§ **WHAT THE EXERCISE ASKS**
Where a line of the records holds the string "itsvg", copy that line.

══════

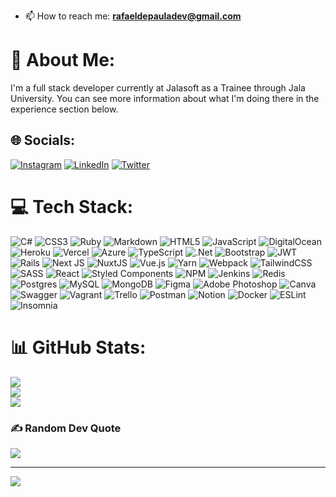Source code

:
- 📫 How to reach me: **rafaeldepauladev@gmail.com**

# 💫 About Me:
I'm a full stack developer currently at Jalasoft as a Trainee through Jala University. You can see more information about what I'm doing there in the experience section below.


## 🌐 Socials:
[![Instagram](https://img.shields.io/badge/Instagram-%23E4405F.svg?logo=Instagram&logoColor=white)](https://instagram.com/rafaeldepaula_ba) [![LinkedIn](https://img.shields.io/badge/LinkedIn-%230077B5.svg?logo=linkedin&logoColor=white)](https://linkedin.com/in/rafaeldepaulabarbosa) [![Twitter](https://img.shields.io/badge/Twitter-%231DA1F2.svg?logo=Twitter&logoColor=white)](https://twitter.com/rafaeldepauladj) 

# 💻 Tech Stack:
![C#](https://img.shields.io/badge/c%23-%23239120.svg?style=flat&logo=c-sharp&logoColor=white) ![CSS3](https://img.shields.io/badge/css3-%231572B6.svg?style=flat&logo=css3&logoColor=white) ![Ruby](https://img.shields.io/badge/ruby-%23CC342D.svg?style=flat&logo=ruby&logoColor=white) ![Markdown](https://img.shields.io/badge/markdown-%23000000.svg?style=flat&logo=markdown&logoColor=white) ![HTML5](https://img.shields.io/badge/html5-%23E34F26.svg?style=flat&logo=html5&logoColor=white) ![JavaScript](https://img.shields.io/badge/javascript-%23323330.svg?style=flat&logo=javascript&logoColor=%23F7DF1E) ![DigitalOcean](https://img.shields.io/badge/DigitalOcean-%230167ff.svg?style=flat&logo=digitalOcean&logoColor=white) ![Heroku](https://img.shields.io/badge/heroku-%23430098.svg?style=flat&logo=heroku&logoColor=white) ![Vercel](https://img.shields.io/badge/vercel-%23000000.svg?style=flat&logo=vercel&logoColor=white) ![Azure](https://img.shields.io/badge/azure-%230072C6.svg?style=flat&logo=azure-devops&logoColor=white) ![TypeScript](https://img.shields.io/badge/typescript-%23007ACC.svg?style=flat&logo=typescript&logoColor=white) ![.Net](https://img.shields.io/badge/.NET-5C2D91?style=flat&logo=.net&logoColor=white) ![Bootstrap](https://img.shields.io/badge/bootstrap-%23563D7C.svg?style=flat&logo=bootstrap&logoColor=white) ![JWT](https://img.shields.io/badge/JWT-black?style=flat&logo=JSON%20web%20tokens) ![Rails](https://img.shields.io/badge/rails-%23CC0000.svg?style=flat&logo=ruby-on-rails&logoColor=white) ![Next JS](https://img.shields.io/badge/Next-black?style=flat&logo=next.js&logoColor=white) ![NuxtJS](https://img.shields.io/badge/Nuxt-black?style=flat&logo=nuxt.js&logoColor=white) ![Vue.js](https://img.shields.io/badge/vuejs-%2335495e.svg?style=flat&logo=vuedotjs&logoColor=%234FC08D) ![Yarn](https://img.shields.io/badge/yarn-%232C8EBB.svg?style=flat&logo=yarn&logoColor=white) ![Webpack](https://img.shields.io/badge/webpack-%238DD6F9.svg?style=flat&logo=webpack&logoColor=black) ![TailwindCSS](https://img.shields.io/badge/tailwindcss-%2338B2AC.svg?style=flat&logo=tailwind-css&logoColor=white) ![SASS](https://img.shields.io/badge/SASS-hotpink.svg?style=flat&logo=SASS&logoColor=white) ![React](https://img.shields.io/badge/react-%2320232a.svg?style=flat&logo=react&logoColor=%2361DAFB) ![Styled Components](https://img.shields.io/badge/styled--components-DB7093?style=flat&logo=styled-components&logoColor=white) ![NPM](https://img.shields.io/badge/NPM-%23000000.svg?style=flat&logo=npm&logoColor=white) ![Jenkins](https://img.shields.io/badge/jenkins-%232C5263.svg?style=flat&logo=jenkins&logoColor=white) ![Redis](https://img.shields.io/badge/redis-%23DD0031.svg?style=flat&logo=redis&logoColor=white) ![Postgres](https://img.shields.io/badge/postgres-%23316192.svg?style=flat&logo=postgresql&logoColor=white) ![MySQL](https://img.shields.io/badge/mysql-%2300f.svg?style=flat&logo=mysql&logoColor=white) ![MongoDB](https://img.shields.io/badge/MongoDB-%234ea94b.svg?style=flat&logo=mongodb&logoColor=white) 	![Figma](https://img.shields.io/badge/figma-%23F24E1E.svg?style=flat&logo=figma&logoColor=white) ![Adobe Photoshop](https://img.shields.io/badge/adobephotoshop-%2331A8FF.svg?style=flat&logo=adobephotoshop&logoColor=white) ![Canva](https://img.shields.io/badge/Canva-%2300C4CC.svg?style=flat&logo=Canva&logoColor=white) ![Swagger](https://img.shields.io/badge/-Swagger-%23Clojure?style=flat&logo=swagger&logoColor=white) ![Vagrant](https://img.shields.io/badge/vagrant-%231563FF.svg?style=flat&logo=vagrant&logoColor=white) ![Trello](https://img.shields.io/badge/Trello-%23026AA7.svg?style=flat&logo=Trello&logoColor=white) ![Postman](https://img.shields.io/badge/Postman-FF6C37?style=flat&logo=postman&logoColor=white) ![Notion](https://img.shields.io/badge/Notion-%23000000.svg?style=flat&logo=notion&logoColor=white) ![Docker](https://img.shields.io/badge/docker-%230db7ed.svg?style=flat&logo=docker&logoColor=white) ![ESLint](https://img.shields.io/badge/ESLint-4B3263?style=flat&logo=eslint&logoColor=white) ![Insomnia](https://img.shields.io/badge/Insomnia-black?style=flat&logo=insomnia&logoColor=5849BE)
# 📊 GitHub Stats:
![](https://github-readme-stats.vercel.app/api?username=xspynks&theme=yeblu&hide_border=false&include_all_commits=true&count_private=true)<br/>
![](https://github-readme-streak-stats.herokuapp.com/?user=xspynks&theme=yeblu&hide_border=false)<br/>
![](https://github-readme-stats.vercel.app/api/top-langs/?username=xspynks&theme=yeblu&hide_border=false&include_all_commits=true&count_private=true&layout=compact)

### ✍️ Random Dev Quote
![](https://quotes-github-readme.vercel.app/api?type=horizontal&theme=radical)

---
[![](https://visitcount.itsvg.in/api?id=xspynks&icon=0&color=0)](https://visitcount.itsvg.in)

<!-- Proudly created with GPRM ( https://gprm.itsvg.in ) -->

══════

§ **OUTPUT**
[![](https://visitcount.itsvg.in/api?id=xspynks&icon=0&color=0)](https://visitcount.itsvg.in)
<!-- Proudly created with GPRM ( https://gprm.itsvg.in ) -->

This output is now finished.